So here we go.
Here's the basics: I'm an average 27 year old, middle class, white, married guy with a wonderful wife, two kids, a house, all the debt that goes with it, a decent paying job, getting by in an average existance. My family is happy and healthy so for all intents and purposes I should be a happy fella. But there's one more thing, stop me if you've heard this one before: I'm gay and nobody knows it.
So why stay in the closet?
Why does anyone keep these things a secret. Well, besides a current socially and politically charged climate towards being gay in the good 'ol USA, here's a bit of personal history: I think I've been gay for most of my life. I grew up in a non-denominational Christian church and was always taught that homosexuality is an abomination. So, from early on I was taught to reject what I was. A testament to the power of instilling beliefs in children at a young age if ever there was one. I no longer believe in that narrow path but the fear still carries on to this day. When I first began to question everything I also fell in to a depression so great that it shut me down physically and mentally. Nothing mattered anymore.
When I met my wife I was at the end of my rope. Ready to throw in the towel and just drift off into hopelessness for eternity. I didn't know who I was or what I was doing. (I guess I am also melodramatic sometimes.) She was an old high school friend and she brought me out of doldrums into a brighter life. And so, I thought, why not get married. Besides being my wife, she's also my best friend. Then we had kids, and now we are a team to the end.
So, why hide my sexuality? Now is not the time for selfishness. I now have people who depend on me for their livlihood and I must follow through on that no matter what. My survival instincts as the leader of my pack have kicked in and I must act responsibly to them first and foremost. To throw this wrench into the works would be...a really bad idea.
It is truly difficult sometimes but, I think, I have learned that when you are attached to a person long enough, love will transcend gender. For me, the sex just falls into place after that. I give her what she needs and she gives back as best she can. Don't get confused, I'm not bisexual either, when it comes to pure lust the male species is what turns me on and gets me off. I'll probably revisit this more at length when I can figure out myself but that's my story right now. Perhaps someday when the time is right, I'll reveal all these things to the ones I love, but right now it would cause too much pain and confusion. Thus my secret life. I'm sure if you dig deep enough you've got your secrets, too...

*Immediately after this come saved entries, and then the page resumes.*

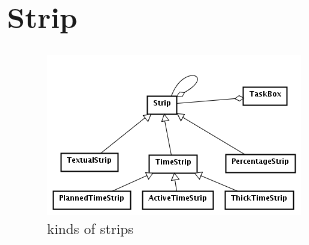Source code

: \section{Strip}
\label{sec:strip}

\begin{figure}[h!] 
	\centering
	\includegraphics[width=0.6\textwidth]{../StripDetail.png}
	\caption{kinds of strips}
	\label{fig:strip} 
\end{figure}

Now, I don't feel like I'm the "blogging" type. I don't think my life is that interesting and my writing skills are nothing special. So why did I finally break down and do this?
A few reasons come to mind. First off, I've kept this side of me out of the picture for so long, it's about time I had a public outlet before I do anything drastically stupid. These things can have a pressure cooker affect, but this is as close and safe to "out" as I can possibly think to be. And, yes, I am sure that if someone really wants to figure out who I am they could do it, it is the internet after all. But that's the way things go and I'll reach that threshold when or if I come to it.
After discovering other blogs I realized I'm not alone. People use these to bounce ideas off each other, support each other in times of strife. Blow off some steam with as silent an audience as you feel fit. There are people out there who actually give a damn. Which is as far away from my state of mind as possible. So there must be something to this blogging thing. Right now it's a lazy Sunday afternoon and I'm already feeling a little better that I've gotten this far. This may not last forever but I can't be blamed for giving it a sporting chance.